Veterans Fire Corps Opens New Career Options to Vets
When Joe Svidron’s days as an active member of the U.S. Marine Corps ended and his time as a park management major began, the transition was anything but smooth. After four years in the military, college was like a foreign land, full of younger students whose world of fashion and fads was nothing like the one Svidron left when he enlisted, and military discipline had nothing in common with college life.
“Going back to school wasn’t so great, and it was hard to acclimate because everybody’s five, six, seven years younger than you,” Svidron said. “The things they’re doing now you had no clue were going on when you were in the military, so it’s kind of foreign to you. You’re looking for that camaraderie and that sense of purpose and accomplishment again, and it’s not really there in the civilian sector.”

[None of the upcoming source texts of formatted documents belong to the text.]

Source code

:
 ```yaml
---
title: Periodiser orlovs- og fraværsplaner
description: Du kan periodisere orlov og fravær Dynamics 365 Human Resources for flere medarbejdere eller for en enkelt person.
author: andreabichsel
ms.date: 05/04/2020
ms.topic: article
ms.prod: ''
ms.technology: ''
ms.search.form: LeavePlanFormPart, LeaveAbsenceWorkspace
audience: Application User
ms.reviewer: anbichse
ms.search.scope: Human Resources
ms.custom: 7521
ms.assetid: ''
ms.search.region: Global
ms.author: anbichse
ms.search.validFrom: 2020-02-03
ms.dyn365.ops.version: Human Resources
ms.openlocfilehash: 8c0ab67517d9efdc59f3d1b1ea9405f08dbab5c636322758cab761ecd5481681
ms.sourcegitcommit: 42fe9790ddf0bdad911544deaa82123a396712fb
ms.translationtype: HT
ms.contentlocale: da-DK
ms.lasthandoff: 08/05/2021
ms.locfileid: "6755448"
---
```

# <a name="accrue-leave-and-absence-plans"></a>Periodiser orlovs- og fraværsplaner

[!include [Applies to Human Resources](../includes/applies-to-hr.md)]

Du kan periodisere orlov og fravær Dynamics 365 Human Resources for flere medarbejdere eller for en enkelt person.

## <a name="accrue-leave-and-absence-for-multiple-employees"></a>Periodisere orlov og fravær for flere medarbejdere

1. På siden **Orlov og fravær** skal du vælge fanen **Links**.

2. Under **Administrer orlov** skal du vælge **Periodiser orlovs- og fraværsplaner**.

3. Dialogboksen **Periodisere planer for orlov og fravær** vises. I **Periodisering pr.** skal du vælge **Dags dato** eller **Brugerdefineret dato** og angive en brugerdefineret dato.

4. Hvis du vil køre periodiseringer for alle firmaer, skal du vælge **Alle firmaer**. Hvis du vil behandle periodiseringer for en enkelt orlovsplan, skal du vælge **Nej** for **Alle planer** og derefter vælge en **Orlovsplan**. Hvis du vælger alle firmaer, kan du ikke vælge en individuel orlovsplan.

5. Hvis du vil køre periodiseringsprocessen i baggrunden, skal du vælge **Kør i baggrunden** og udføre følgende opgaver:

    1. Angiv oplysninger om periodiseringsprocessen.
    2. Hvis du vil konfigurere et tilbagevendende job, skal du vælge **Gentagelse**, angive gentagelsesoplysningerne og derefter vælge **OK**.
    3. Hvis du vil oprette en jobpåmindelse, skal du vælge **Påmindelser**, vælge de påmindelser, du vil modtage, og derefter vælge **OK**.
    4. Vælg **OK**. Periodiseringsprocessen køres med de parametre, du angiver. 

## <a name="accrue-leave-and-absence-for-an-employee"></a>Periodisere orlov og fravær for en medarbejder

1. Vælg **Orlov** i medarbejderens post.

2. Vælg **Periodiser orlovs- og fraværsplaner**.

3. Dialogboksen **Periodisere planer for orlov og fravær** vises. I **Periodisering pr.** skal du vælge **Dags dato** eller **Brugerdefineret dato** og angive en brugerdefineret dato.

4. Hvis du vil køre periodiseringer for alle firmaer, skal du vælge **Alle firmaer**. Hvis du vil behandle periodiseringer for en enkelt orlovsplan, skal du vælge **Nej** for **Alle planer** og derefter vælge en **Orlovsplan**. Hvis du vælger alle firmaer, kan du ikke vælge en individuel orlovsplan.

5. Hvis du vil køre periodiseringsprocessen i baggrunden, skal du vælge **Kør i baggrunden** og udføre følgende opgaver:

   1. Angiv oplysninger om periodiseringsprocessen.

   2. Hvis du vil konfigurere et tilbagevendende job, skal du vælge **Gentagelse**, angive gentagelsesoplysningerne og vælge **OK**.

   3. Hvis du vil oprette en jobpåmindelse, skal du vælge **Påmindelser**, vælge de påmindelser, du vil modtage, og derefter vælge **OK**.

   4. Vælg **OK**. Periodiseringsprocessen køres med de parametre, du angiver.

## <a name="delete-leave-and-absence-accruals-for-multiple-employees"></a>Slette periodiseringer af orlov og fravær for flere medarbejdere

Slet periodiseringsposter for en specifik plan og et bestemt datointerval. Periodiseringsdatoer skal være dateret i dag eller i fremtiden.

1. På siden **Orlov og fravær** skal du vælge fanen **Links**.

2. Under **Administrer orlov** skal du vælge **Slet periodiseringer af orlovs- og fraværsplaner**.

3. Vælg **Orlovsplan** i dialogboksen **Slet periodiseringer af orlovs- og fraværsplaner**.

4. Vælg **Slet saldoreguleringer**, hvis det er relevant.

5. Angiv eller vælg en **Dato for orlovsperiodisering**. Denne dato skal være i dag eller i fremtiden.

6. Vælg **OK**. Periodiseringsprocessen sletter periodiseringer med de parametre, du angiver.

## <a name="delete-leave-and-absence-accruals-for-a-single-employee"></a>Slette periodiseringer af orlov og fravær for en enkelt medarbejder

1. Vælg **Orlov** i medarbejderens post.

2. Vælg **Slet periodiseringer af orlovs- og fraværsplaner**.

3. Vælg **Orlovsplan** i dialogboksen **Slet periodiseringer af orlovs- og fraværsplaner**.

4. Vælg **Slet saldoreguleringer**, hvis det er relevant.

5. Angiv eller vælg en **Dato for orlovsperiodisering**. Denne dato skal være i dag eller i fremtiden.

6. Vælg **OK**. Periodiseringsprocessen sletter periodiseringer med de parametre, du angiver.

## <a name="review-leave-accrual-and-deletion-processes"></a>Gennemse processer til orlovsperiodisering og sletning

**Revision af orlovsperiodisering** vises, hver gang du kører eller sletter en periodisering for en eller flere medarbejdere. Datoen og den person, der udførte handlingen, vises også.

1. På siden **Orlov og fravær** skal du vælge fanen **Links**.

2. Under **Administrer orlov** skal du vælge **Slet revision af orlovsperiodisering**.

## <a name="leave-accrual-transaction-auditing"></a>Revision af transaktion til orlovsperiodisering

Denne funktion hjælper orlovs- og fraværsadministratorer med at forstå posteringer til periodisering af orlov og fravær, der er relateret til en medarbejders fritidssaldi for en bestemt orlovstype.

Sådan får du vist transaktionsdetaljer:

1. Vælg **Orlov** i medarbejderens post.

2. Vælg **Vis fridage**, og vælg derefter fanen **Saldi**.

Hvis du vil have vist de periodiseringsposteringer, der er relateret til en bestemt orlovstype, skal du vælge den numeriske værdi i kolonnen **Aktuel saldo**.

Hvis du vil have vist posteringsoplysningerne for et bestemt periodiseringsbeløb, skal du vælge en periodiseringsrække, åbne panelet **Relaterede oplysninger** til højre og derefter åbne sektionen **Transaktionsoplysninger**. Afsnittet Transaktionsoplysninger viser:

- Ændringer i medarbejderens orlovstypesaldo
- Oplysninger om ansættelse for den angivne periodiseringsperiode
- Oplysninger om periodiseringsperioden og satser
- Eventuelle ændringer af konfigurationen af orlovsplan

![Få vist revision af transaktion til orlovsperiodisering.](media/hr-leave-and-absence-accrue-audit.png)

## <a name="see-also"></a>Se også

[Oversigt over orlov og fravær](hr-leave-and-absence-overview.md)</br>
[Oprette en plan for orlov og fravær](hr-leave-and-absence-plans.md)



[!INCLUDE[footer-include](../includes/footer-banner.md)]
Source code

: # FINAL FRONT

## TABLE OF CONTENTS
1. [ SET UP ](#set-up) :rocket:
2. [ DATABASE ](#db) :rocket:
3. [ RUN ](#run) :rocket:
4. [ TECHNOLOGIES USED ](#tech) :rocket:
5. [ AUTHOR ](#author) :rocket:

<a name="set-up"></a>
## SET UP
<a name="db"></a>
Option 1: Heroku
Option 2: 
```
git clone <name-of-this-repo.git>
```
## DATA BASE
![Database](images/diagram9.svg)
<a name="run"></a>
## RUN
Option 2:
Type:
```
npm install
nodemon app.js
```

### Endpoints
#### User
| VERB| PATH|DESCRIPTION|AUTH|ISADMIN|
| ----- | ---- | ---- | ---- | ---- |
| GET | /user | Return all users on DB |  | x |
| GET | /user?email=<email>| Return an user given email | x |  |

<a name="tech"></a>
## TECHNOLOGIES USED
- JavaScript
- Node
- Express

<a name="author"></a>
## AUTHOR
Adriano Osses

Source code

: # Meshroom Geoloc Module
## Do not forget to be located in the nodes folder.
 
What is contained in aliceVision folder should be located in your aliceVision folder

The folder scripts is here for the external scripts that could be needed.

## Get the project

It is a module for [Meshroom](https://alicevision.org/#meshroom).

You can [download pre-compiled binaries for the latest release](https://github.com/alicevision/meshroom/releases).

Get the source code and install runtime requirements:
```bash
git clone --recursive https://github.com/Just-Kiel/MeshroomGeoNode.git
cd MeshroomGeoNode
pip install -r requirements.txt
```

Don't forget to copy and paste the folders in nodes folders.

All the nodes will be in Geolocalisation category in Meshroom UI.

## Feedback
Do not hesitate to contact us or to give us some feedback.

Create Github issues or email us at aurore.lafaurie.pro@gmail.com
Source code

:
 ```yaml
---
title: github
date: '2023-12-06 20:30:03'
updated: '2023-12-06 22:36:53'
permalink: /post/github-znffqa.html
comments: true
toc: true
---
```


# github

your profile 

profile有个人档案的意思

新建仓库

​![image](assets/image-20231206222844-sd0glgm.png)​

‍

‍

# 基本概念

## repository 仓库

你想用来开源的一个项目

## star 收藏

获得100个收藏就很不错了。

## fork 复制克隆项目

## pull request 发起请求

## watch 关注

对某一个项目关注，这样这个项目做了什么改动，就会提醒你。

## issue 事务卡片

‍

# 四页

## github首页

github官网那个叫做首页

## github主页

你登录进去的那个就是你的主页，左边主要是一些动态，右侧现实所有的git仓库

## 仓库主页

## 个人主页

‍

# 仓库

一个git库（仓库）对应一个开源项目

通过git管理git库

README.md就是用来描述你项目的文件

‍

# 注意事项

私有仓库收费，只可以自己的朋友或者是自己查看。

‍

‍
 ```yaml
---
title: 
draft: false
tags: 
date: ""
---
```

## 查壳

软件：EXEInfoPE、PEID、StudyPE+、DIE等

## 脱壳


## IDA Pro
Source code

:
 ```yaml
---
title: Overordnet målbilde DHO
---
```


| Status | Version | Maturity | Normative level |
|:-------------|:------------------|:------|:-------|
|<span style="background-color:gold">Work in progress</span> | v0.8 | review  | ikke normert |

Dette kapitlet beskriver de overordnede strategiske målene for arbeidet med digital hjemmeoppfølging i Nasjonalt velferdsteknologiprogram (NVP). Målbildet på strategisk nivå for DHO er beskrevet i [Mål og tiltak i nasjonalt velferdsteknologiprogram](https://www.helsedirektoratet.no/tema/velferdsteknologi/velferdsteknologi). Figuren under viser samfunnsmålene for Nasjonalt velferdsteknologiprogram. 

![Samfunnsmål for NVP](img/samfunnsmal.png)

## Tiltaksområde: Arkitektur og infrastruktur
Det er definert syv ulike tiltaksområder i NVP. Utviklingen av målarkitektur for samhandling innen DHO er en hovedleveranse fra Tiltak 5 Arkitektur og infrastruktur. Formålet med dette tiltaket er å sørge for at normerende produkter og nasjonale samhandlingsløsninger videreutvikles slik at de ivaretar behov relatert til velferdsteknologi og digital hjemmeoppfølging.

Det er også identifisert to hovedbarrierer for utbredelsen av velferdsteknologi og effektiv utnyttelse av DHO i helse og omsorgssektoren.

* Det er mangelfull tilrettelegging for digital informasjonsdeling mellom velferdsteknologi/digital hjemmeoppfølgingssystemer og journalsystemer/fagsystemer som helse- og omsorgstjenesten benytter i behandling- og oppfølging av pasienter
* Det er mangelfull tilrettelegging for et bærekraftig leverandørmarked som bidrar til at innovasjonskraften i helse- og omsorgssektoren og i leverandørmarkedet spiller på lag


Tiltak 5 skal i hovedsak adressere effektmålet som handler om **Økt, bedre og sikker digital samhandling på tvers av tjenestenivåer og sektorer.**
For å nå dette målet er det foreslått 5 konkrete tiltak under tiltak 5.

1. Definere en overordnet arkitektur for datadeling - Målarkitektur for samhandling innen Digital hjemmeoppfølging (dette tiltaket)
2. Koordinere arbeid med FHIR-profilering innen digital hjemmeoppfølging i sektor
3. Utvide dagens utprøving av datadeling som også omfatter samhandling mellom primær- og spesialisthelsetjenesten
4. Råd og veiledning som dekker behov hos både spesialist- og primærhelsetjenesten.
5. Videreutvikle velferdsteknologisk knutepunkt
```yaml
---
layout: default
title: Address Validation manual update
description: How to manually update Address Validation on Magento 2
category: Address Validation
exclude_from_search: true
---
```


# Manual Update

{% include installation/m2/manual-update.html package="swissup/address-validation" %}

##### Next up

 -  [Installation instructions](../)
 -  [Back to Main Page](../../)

A smoother mode of re-entry
All that changed when Svidron stumbled across an advertisement for the Student Conservation Association Veterans Fire Corps, a 90-day program that partners with the U.S. Forest Service to give military veterans the chance to explore conservation-related careers while providing a semi-structured transition back to civilian life.
“The VFC, they offer us a chance to get back into that (civilian) lifestyle but not headfirst,” Svidron said. “They allow you to dip your toe in there.”
The program fulfills Svidron’s internship requirement for his degree, but for him and the other five men on his Buffalo-based crew, it’s more than just a job.
“You’re showing up again. You’re getting a uniform. You’re part of a team again, and you’re doing stuff that’s productive,” said Mike Madalena, the crew’s leader and an evangelist for the program since his first encounter with it in 2012. “You get that sense of importance again.”
After a two-week training session in the Black Hills with the other six SCA veterans’ fire crews in the Rocky Mountain Region, Madalena’s group headed to its station at Tyrell Work Center in the Bighorn National Forest. They’ve been spending their days clearing hazard trees from recreation areas, installing wooden fences and closing down undesignated campsites, among other tasks, but the crew is much more than just a supply of physical labor. If a fire breaks out in the Big Horns, they’ll be ready to fight it, and a rotation of “administratively determined assignments” gives each member seven days to shadow a worker in a career of their choice.